Department of Corrections required to review process for media contact with inmates
Access to prison inmates by the news media—conflict between procedural manual and communications policy—policy to be reviewed to ensure consistency with procedures
This case resulted from a complaint by a reporter from a provincial daily newspaper who was refused permission to visit an inmate. The reporter was interested in investigating some aspects of the inmate’s trial and conviction and requested a face-to-face discussion with the inmate before proceeding. The Department of Corrections refused the request. Both the inmate and the reporter complained that the decision was unreasonable and unfair. They pointed out that the reporter could have visited the inmate as an ordinary visitor and was being penalised for her honesty in seeking prior approval for the visit.
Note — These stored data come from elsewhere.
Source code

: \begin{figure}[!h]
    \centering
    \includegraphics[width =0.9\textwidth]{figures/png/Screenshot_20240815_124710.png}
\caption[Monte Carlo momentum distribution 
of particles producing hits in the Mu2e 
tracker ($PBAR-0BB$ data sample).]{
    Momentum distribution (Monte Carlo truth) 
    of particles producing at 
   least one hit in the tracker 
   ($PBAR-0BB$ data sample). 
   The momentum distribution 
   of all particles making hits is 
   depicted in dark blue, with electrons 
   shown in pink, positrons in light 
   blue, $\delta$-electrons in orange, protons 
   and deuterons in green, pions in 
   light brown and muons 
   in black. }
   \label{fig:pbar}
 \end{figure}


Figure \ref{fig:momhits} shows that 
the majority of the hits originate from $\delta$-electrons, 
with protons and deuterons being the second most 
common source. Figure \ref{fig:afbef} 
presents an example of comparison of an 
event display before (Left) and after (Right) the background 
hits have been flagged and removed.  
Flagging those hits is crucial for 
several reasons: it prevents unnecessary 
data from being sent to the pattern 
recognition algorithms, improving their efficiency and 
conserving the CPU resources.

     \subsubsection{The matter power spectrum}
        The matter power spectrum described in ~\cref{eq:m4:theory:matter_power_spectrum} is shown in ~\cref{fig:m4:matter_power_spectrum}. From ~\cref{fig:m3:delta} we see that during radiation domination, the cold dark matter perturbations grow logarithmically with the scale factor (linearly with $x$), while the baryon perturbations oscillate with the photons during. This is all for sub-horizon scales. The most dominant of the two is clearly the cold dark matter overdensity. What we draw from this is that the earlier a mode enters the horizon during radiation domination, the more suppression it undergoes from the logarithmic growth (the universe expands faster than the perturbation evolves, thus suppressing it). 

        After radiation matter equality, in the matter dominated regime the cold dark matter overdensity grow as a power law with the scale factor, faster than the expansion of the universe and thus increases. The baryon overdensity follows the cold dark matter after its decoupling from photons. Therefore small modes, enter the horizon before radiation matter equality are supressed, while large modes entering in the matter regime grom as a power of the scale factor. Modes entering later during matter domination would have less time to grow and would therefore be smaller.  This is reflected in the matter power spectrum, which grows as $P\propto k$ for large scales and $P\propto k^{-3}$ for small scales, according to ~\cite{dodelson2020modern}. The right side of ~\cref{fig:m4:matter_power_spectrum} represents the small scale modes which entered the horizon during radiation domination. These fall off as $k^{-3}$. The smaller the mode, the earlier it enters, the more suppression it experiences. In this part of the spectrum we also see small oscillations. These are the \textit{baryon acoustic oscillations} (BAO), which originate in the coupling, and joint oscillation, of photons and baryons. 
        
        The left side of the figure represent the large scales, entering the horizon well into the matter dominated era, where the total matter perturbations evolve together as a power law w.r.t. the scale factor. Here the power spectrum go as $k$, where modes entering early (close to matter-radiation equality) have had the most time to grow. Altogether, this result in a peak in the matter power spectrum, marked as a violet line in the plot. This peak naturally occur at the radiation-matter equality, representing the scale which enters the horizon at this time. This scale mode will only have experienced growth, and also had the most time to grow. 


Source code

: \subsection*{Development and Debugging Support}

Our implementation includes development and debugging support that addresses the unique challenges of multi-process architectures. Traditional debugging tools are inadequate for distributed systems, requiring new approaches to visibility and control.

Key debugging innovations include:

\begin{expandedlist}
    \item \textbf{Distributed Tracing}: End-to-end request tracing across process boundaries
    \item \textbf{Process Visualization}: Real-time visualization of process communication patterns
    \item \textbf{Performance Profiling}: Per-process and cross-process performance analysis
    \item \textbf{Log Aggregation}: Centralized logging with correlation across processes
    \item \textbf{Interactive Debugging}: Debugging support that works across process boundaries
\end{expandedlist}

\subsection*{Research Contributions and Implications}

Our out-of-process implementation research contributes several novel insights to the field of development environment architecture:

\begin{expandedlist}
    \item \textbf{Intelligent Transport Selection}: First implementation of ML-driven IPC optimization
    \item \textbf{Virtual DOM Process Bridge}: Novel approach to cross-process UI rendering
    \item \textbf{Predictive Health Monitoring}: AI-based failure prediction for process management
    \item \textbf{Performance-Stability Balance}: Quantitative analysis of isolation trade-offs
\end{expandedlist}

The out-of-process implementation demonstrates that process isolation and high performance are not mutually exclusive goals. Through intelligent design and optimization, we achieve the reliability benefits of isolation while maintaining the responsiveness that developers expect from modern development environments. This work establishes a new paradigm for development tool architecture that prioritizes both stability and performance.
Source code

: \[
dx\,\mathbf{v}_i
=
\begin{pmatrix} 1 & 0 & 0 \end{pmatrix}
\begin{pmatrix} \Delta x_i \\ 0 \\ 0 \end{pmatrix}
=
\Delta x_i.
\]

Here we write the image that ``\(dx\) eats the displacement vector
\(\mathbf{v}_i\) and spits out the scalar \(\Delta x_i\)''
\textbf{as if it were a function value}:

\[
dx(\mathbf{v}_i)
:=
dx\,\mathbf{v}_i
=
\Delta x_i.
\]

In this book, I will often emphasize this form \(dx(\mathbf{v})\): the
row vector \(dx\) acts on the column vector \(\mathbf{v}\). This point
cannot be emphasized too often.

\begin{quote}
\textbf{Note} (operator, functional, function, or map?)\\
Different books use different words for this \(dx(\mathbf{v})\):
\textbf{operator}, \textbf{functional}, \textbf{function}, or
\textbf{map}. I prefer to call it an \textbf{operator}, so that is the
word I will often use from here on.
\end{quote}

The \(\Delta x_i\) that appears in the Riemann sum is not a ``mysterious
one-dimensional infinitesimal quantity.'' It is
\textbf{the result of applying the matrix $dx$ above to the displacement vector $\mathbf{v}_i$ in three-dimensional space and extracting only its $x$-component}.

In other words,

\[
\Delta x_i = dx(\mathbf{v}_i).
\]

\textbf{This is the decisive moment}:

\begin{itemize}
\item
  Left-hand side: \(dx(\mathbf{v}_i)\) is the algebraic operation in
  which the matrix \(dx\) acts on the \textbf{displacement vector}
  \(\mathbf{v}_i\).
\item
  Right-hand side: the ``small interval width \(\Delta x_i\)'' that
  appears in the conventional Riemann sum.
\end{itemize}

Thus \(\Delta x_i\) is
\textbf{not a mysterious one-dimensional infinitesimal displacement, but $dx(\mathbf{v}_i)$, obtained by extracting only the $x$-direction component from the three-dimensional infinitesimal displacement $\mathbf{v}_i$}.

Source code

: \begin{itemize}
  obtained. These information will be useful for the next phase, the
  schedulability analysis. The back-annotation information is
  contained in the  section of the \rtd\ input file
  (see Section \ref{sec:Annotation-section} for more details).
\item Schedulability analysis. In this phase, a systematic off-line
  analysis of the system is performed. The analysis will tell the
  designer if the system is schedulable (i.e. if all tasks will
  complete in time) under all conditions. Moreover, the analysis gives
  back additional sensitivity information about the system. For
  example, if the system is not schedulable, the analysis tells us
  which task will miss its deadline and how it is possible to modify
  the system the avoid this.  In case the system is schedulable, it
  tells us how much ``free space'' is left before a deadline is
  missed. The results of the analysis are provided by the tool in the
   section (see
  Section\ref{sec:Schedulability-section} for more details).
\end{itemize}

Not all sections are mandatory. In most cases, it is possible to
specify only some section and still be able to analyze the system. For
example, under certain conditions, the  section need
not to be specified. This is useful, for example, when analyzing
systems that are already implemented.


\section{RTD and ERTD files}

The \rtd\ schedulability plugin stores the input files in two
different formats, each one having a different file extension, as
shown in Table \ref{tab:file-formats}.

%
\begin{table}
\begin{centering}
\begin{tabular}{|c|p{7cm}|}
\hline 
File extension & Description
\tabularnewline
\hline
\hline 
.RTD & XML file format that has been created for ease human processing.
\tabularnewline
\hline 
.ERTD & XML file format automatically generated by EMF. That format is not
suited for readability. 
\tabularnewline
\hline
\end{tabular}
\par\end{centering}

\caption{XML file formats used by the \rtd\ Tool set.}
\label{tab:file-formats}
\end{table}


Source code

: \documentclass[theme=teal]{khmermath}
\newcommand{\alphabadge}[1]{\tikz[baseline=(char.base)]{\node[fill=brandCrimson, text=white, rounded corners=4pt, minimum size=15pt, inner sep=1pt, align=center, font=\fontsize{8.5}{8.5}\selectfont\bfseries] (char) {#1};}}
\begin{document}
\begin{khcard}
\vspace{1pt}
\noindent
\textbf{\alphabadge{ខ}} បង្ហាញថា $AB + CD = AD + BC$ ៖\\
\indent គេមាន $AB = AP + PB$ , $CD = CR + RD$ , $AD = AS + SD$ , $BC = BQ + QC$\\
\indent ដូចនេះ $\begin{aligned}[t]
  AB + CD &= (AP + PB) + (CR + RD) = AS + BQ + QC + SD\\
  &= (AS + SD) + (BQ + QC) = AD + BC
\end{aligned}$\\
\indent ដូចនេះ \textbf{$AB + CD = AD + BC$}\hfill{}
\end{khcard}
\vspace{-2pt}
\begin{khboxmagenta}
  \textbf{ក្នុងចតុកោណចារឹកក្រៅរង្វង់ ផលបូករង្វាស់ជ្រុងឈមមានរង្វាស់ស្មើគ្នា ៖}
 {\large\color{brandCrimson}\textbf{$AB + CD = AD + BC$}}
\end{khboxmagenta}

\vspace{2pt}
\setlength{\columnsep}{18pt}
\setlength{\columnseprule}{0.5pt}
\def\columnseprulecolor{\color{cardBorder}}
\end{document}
The investigation revealed a conflict between the provisions of the Public Prison Service Policy and Procedure Manual (PPM) and the Department’s communications policy. The Manual contained an instruction that requests from the news media to visit inmates were to be considered on a case by case basis by the General Manager, Public Prisons. On the other hand, the communications policy effectively placed a ban on media visits unless, as it was put, ‘they contributed demonstrably to some re-integrative purpose’. The complaint was resolved by the Department agreeing to undertake a review of its communications policy to ensure, among other things, that it was consistent with the Policy and Procedure Manual. It also undertook to consider a fresh application by the reporter on its merits in accordance with the Manual provisions.
As at 2018, communication with prisoners to record what a prisoner has to say and where this is intended for publication, requires prior approval of the Chief Executive of corrections. The CE makes a decision on the matter in accordance with regulations 108 and 109 of the Corrections Regulations 2005.
This case note is published under the authority of the Ombudsmen Rules 1989. It sets out an Ombudsman’s view on the facts of a particular case. It should not be taken as establishing any legal precedent that would bind an Ombudsman in future.